Posted on Oct 21, 2020

Disclaimer

Git branching and workflow is highly opinionated, so don’t take my word as gospel. This is just me stating a way of how I get things done. I won’t be talking a lot about CI/CD and git tags because it’s more tightly knit with one’s deployment strategy, so let’s just talk about branches.

General Trivia

If you are a developer and you don’t know of git, you are probably in the wrong place. If you are a beginner and you know the basics, maybe I can give you some insights on how you can do better with git and help you optimize your workflow.

There are multiple git workflows you can find online, the one I use is a mix of multiple workflows to suit my development cycle. I am not even sure what it is a mix of, but it just works for me.

My Workflow

I will get to it straight.

When you layup a new repo, you are on the master branch. This is the point where you make 2 more branches namely develop and stage. You can technically just use one of those if it’s a small setup.

So your git timeline might look like this now:

initial

Now that you have 3 branches to keep up with, you should understand these branches.

  1. develop branch is your branch with the latest and greatest code. All the stuff you are working is on the develop branch.
  2. stage is the branch where you merge code from your develop branch before making it available to the world. Sorta beta phase.
  3. master well, the master is master and it should be deployable at all times.

Coding and Committing

When starting fresh, switch to the master branch using git checkout master.

When done, branch off to a new branch feature/<my_new_feature> with
git checkout -b feature/<my_new_feature>

Now you go do your thing and push it to feature/<my_new_feature>
Say you made 2 commits to the branch and pushed it.

The timeline should look like this now:

feature

Even if you are a big team and collaborating over a project, you should be able to work on features independently.

Now that you have your feature branch ready, time to merge it into the develop branch.

checkout to the latest version of develop use pull or fetch if you have to, then simply run a
git merge feature/<my_new_feature> on it.

Now your timeline will look kinda like this, m being the merge commit.

merge_develop

For backend devs, the develop branch is usually connected to a smaller database and kind of mock-up services.
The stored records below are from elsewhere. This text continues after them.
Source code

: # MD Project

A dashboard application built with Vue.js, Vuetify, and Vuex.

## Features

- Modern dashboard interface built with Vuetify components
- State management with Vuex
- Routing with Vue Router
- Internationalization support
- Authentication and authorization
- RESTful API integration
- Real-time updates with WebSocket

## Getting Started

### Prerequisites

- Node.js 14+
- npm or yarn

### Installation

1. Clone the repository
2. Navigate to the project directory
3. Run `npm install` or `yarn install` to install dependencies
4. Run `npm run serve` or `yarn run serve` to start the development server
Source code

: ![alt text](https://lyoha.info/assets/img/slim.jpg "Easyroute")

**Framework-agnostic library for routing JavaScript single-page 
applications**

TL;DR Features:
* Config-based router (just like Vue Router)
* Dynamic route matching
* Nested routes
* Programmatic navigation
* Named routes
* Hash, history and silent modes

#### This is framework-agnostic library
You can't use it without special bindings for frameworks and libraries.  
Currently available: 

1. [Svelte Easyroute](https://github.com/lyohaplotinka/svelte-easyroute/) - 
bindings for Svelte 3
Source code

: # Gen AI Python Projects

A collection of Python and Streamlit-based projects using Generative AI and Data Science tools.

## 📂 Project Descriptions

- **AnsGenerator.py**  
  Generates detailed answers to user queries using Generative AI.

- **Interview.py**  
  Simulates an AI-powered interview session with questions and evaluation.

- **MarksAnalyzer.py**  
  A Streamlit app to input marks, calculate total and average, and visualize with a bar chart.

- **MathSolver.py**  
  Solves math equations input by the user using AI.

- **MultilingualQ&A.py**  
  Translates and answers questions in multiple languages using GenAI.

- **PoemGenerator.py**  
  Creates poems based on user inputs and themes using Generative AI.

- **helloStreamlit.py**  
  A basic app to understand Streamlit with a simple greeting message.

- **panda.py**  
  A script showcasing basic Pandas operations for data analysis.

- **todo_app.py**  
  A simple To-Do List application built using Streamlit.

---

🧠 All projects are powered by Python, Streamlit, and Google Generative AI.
It’s just a good idea to have a development branch before a beta test phase.

Do your tests on the develop branch and see if it’s able to integrate with the flow of your application as expected. Test it, reiterate through your code and refactor it.

Once done, you are ready to merge it into the stage.

Now, it’s a good idea to make a pull request and perform a code review with your peers at this point.

Once merged on stage, you let your QA team(if any) test it out with an environment similar to production. Testing your application with config similar to prod can help you mitigate unwanted last moment hassle when deploying on production.

Once approved by QA, you’re ready to move stuff to production.

The cool thing about this is, you can be totally working on a new feature branch already, totally independent from the current state of stage and master.

moving_to_prod

Playing with fire on production

Often you get weird bugs on prod that maybe last moment things you changed and now they just not work as intended. This could’ve been avoided if the code was tested well and maybe something is wrong in your pipeline. Anywho, this mess you’ve made needs fixing, what you gonna do?

Answer: hotfix branch

How does it work?

Fork your master branch and make a hotfix/<feature> from it. Do your thing, make your test cases pass, and merge it into master and on stage if necessary.

Something like this:

hotfix

Conclusion

The thing I just wrote does not mention anything about tags and CI/CD and is a very mixed sort of git workflow. I will be covering tags and CI/CD workflow soon.